The pieces just showed how stories are so important, people would rely on the paper to find out about a birth, a death, from small town gossip to large political events, everything. It also showed how people were all given an equal opportunity in the paper, no matter which race, gender or class they are, it gave them their own voice, which could then create power through the collective voice.
The second half was with the Mercurial Dance group presenting 'Retold'. I have seen them before at the Shop Front Festival and was excited to see what they had in store in relation to the building and people's stories. They devised a piece where they were putting together a paper, and needed stories from people for certain sections of the paper.
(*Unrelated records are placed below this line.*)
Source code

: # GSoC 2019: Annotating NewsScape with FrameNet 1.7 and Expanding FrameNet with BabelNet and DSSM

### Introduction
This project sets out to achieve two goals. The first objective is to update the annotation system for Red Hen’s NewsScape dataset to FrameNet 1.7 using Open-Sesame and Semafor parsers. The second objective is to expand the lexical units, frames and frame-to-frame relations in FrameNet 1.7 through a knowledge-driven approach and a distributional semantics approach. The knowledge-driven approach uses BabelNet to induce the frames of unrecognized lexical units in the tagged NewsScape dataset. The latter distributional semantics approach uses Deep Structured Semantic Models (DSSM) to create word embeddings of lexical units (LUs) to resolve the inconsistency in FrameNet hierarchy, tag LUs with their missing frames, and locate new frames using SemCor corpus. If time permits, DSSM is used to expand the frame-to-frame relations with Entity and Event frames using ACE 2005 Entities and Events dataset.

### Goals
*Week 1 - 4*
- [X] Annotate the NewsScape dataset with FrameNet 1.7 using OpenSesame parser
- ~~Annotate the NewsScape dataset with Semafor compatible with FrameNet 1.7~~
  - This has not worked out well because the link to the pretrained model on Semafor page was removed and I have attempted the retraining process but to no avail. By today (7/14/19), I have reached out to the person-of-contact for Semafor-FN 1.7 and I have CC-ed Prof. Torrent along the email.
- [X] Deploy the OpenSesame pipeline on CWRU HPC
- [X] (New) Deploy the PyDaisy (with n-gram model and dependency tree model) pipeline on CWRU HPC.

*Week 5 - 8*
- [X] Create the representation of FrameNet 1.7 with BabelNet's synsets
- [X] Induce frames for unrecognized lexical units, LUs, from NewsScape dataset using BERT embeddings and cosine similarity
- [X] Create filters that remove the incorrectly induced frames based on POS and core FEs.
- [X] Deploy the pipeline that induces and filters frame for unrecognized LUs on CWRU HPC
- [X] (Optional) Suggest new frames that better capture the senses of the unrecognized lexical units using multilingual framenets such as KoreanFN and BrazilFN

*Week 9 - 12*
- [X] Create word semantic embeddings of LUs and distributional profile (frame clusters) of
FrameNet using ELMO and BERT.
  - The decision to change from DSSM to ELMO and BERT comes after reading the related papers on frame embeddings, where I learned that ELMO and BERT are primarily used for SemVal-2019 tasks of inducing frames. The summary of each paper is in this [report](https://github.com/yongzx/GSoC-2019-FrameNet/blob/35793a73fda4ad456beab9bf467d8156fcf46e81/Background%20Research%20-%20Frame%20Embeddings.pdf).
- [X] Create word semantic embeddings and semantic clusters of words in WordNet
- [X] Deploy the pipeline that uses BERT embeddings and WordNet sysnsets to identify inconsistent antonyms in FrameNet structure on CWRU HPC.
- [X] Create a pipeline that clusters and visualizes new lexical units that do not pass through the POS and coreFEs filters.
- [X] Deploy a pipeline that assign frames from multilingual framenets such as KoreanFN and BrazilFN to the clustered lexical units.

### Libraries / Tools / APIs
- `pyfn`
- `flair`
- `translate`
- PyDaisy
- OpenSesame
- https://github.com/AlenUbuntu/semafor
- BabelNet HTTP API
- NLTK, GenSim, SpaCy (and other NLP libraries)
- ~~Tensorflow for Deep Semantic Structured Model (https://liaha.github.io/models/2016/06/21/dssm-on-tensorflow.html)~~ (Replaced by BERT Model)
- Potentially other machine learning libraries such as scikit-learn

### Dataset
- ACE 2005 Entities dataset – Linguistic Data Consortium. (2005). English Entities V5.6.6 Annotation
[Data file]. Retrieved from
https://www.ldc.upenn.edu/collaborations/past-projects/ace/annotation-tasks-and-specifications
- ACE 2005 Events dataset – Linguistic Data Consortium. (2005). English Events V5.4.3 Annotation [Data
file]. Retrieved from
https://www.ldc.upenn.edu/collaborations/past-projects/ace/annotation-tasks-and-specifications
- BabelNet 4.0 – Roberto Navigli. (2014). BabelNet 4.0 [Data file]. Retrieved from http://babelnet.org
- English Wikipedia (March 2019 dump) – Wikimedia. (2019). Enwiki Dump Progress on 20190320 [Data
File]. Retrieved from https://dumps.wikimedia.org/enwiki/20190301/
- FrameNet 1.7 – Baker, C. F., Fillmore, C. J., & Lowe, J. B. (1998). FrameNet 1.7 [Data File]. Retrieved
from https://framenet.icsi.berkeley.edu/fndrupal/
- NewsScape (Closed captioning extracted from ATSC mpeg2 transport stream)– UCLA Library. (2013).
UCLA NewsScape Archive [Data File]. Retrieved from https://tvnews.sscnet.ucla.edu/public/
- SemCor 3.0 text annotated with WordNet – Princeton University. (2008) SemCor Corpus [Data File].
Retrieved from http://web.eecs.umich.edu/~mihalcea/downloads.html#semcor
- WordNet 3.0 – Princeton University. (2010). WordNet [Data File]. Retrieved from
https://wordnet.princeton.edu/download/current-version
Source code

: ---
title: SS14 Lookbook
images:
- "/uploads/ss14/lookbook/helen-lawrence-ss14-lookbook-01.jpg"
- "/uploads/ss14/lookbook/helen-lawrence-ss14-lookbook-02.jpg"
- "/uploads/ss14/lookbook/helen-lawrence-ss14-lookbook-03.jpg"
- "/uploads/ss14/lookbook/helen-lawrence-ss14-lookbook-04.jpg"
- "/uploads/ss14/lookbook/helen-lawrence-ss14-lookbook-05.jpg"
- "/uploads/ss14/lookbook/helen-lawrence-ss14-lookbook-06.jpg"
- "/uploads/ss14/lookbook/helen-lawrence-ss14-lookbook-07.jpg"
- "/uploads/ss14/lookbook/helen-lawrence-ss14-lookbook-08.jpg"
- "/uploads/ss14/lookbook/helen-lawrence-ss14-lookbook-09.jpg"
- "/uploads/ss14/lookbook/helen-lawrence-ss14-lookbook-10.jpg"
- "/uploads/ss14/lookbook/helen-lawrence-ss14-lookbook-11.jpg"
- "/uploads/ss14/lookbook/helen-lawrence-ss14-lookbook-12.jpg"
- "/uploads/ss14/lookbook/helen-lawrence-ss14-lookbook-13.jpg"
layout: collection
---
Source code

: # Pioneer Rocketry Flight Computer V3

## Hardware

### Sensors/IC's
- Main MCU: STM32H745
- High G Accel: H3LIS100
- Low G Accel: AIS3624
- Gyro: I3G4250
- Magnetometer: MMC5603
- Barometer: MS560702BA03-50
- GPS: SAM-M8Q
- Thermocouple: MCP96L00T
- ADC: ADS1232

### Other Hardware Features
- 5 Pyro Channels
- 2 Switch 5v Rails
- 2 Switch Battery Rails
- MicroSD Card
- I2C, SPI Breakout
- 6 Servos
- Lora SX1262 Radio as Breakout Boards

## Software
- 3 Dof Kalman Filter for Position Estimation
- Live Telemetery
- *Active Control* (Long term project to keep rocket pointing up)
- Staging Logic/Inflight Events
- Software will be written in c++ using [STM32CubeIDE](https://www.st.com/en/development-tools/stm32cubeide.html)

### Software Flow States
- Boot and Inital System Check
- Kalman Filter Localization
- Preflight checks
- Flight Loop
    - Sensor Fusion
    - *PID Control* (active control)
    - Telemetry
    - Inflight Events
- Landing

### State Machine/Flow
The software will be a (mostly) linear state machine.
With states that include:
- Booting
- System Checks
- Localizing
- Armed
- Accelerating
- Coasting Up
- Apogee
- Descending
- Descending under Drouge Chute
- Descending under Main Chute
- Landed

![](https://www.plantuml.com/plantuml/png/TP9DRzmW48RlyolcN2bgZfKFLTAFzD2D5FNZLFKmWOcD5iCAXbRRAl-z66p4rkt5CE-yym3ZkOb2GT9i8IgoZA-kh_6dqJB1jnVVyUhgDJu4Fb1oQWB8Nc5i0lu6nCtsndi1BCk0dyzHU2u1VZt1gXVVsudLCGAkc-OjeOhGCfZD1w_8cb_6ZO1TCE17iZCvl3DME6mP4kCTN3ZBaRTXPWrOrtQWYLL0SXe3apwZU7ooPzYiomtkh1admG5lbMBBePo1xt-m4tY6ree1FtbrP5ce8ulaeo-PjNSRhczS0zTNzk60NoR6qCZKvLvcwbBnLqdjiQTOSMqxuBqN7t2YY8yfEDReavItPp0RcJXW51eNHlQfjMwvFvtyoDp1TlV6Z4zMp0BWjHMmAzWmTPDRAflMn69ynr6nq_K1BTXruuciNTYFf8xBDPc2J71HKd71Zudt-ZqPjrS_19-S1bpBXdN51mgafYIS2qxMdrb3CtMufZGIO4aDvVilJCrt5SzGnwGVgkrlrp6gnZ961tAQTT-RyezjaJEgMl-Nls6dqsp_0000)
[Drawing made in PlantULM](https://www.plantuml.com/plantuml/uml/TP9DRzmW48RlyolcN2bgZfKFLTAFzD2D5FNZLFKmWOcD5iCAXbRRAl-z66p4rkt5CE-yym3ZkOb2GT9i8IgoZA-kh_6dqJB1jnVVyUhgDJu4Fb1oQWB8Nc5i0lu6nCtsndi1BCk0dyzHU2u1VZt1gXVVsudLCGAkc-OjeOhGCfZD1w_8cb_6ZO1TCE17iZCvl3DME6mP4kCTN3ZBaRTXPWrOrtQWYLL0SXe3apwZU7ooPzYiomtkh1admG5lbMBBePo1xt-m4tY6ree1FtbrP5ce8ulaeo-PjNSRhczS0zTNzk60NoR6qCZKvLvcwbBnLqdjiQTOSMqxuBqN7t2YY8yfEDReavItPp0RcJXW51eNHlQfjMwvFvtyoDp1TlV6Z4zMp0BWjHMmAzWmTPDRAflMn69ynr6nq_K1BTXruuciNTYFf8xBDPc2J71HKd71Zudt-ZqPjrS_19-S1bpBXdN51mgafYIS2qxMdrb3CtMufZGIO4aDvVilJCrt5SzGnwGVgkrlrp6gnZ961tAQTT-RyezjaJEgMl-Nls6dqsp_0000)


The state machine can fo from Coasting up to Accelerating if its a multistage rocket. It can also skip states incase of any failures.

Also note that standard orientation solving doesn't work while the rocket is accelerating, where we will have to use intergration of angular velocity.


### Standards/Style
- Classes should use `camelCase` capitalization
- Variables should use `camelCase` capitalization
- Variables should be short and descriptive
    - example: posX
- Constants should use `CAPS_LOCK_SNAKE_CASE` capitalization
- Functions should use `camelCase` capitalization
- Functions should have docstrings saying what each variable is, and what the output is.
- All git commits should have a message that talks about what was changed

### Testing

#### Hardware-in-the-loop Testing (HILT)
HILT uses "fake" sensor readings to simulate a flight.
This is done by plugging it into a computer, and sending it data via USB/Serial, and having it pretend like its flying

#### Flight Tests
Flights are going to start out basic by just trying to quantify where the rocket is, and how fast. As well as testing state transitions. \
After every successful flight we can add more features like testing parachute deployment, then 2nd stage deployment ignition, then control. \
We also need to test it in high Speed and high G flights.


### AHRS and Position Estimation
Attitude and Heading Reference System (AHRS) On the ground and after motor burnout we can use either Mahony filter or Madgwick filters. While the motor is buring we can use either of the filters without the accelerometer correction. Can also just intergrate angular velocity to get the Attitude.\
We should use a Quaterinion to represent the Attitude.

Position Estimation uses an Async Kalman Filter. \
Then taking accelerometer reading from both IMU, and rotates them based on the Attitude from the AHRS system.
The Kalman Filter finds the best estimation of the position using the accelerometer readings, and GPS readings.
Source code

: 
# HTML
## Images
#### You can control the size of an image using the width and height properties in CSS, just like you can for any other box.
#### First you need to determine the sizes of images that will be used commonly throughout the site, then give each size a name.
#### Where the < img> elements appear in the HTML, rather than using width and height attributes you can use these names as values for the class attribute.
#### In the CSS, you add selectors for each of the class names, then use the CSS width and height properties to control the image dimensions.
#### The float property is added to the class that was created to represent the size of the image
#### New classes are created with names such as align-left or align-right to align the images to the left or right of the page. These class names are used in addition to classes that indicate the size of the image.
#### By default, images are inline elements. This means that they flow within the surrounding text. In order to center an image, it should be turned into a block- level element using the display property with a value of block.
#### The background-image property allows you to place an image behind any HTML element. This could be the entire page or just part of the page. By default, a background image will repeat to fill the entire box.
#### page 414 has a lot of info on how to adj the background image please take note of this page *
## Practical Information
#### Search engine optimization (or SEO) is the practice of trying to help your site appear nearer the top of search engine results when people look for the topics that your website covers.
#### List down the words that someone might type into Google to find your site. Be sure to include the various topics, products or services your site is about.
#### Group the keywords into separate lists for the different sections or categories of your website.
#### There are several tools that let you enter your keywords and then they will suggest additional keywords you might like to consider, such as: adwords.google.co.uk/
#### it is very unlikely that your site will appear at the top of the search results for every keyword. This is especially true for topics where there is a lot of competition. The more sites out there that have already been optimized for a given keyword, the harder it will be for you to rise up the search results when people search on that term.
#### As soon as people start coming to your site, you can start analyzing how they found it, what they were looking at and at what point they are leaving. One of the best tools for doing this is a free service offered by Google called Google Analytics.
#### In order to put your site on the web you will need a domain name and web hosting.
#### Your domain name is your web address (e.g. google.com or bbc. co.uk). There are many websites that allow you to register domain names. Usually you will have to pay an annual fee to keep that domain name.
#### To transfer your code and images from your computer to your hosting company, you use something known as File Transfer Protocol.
They asked the audience for their stories (just like journalists of the papers used to do) and devised dance pieces for these stories. Their performance was full of loads of other funny and exciting twists! Their creativity is just extraordinary and they way they engage the audience with every dance is amazing. I really love this group so if you get a chance to see them perform, do!
'Read All About It' and 'Retold' combined were really effective and left me feeling slightly emotional to be seeing this building go. It made me realise it has had an influence on so many people, from the people who worked there (like my dad at one time), to the people who always relied of the Telegraph (and some who still do). The evening is a really enjoyable one and I'd suggest you go if you have the chance to see it before it finishes on Saturday evening. It is full of Coventry's people, actors, actresses, creatives, both young and old celebrating the life of this iconic building and everything it stands for!